The part of me that wants to watch this show is the part of me that craves more open discussion in our society about our need for love. While watching the show I thought of the Diane Ackerman quote that bell hooks uses in her preface to All About Love: “As a society we are embarrassed by love. We treat it as if it were an obscenity…love is the most important thing in our lives, and yet we’re reluctant to linger over its names…”
Of course we are compelled to watch The Bachelor but feel strange about it. We are watching something that is overtly about the search for true love. And of course both men and women are drawn to something explicitly about love, despite it being seen as something mainly for women.
On the last episode of The Bachelorette, the men went on an infantile fire man-themed group date. They dressed as firemen (only porn actors and toddlers and Bachelor contestants dress up as firemen) and competed with each other through a strenuous obstacle course to rescue Jojo from a faux burning building. While female contestants on The Bachelor often compete in sports theme-dates, they’ve never competed to rescue the Bachelor.
Male contestants are expected to be muscly saviors. But they are also lauded for wanting love and being emotionally open.
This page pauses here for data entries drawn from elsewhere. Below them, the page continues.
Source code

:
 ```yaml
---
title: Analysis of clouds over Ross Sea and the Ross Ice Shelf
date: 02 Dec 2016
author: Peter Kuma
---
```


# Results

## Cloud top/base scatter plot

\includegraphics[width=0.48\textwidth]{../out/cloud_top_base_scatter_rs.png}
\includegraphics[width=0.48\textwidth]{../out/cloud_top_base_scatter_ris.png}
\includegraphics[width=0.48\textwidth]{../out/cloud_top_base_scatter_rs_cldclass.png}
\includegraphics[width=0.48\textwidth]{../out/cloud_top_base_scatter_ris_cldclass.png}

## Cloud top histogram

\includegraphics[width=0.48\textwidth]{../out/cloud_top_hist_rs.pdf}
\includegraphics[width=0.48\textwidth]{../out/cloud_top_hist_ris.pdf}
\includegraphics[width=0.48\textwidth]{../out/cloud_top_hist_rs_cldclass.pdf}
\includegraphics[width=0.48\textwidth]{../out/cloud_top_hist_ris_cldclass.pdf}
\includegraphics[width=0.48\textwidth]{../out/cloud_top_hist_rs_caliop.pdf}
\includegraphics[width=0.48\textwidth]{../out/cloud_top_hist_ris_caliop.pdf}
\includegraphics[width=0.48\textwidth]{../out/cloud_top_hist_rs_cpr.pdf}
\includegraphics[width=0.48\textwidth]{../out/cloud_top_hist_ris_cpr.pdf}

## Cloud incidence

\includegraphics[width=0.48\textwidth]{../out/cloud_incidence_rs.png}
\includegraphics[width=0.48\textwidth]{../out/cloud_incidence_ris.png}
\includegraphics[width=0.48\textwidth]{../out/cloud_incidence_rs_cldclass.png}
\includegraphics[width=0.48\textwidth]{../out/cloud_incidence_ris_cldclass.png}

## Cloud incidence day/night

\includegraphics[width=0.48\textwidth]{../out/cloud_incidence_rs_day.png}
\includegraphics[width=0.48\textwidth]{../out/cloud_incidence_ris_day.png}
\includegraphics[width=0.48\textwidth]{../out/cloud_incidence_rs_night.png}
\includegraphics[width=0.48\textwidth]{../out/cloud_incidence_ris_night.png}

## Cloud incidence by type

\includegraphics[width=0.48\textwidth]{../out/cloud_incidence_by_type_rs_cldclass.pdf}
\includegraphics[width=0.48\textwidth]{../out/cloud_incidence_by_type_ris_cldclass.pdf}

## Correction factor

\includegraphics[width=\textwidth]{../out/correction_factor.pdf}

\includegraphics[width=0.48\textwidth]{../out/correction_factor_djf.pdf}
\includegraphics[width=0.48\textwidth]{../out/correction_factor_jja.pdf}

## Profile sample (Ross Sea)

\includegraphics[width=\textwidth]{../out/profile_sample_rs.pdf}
That is not traditionally masculine.
Yes, the franchise’s understanding of emotional vulnerability and intimacy is severely limited. On the last episode of The Bachelorette, Derek went on a one-on-one with Jojo and told her about his past relationship:
“I wanted to move forward in my relationship. But there was an ulterior third party member [in her life]. So that did not proceed…I’ve never told a single person about this.”
After sharing this awkward, removed and very passive account of past emotional pain, Derek is thanked for his openness and vulnerability. Both men and women on the show are encouraged to share these unprocessed stories of past trauma during five minute windows of time in order to demonstrate that they are serious about love and commitment. This is very #problematic.
Yet, the show’s emphasis on being emotionally open and ready for love is a departure from how we usually see traditionally masculine men.
The villain this season is Chad, a meathead misogynist who seems to be literally obsessed with protein powder. He is a caricature of masculinity. Chad criticizes the other men for being too effeminate, calling out deficiencies in their height and strength. He pretty much calls them gay and pussies. He becomes enraged by the (admittedly lame) song that the contestants write and sing about the Jojo. Btw, the lyrics to this song are “Jojo, Jojo, Jojo, Jojo etc.” Chad says, in response to the song, “I will NOT write a song about how much I love her. I’m gonna keep eating meat and drinking protein shakes until I win.”
The show seems to be asking us to reject the idea that “real men” do not overtly pursue true love. The franchise is perhaps expanding our understanding of what men can be and rejecting caricatures of masculinity. So congratulations “Bachelor nation”, we’ve found ourselves another reason to watch next Monday!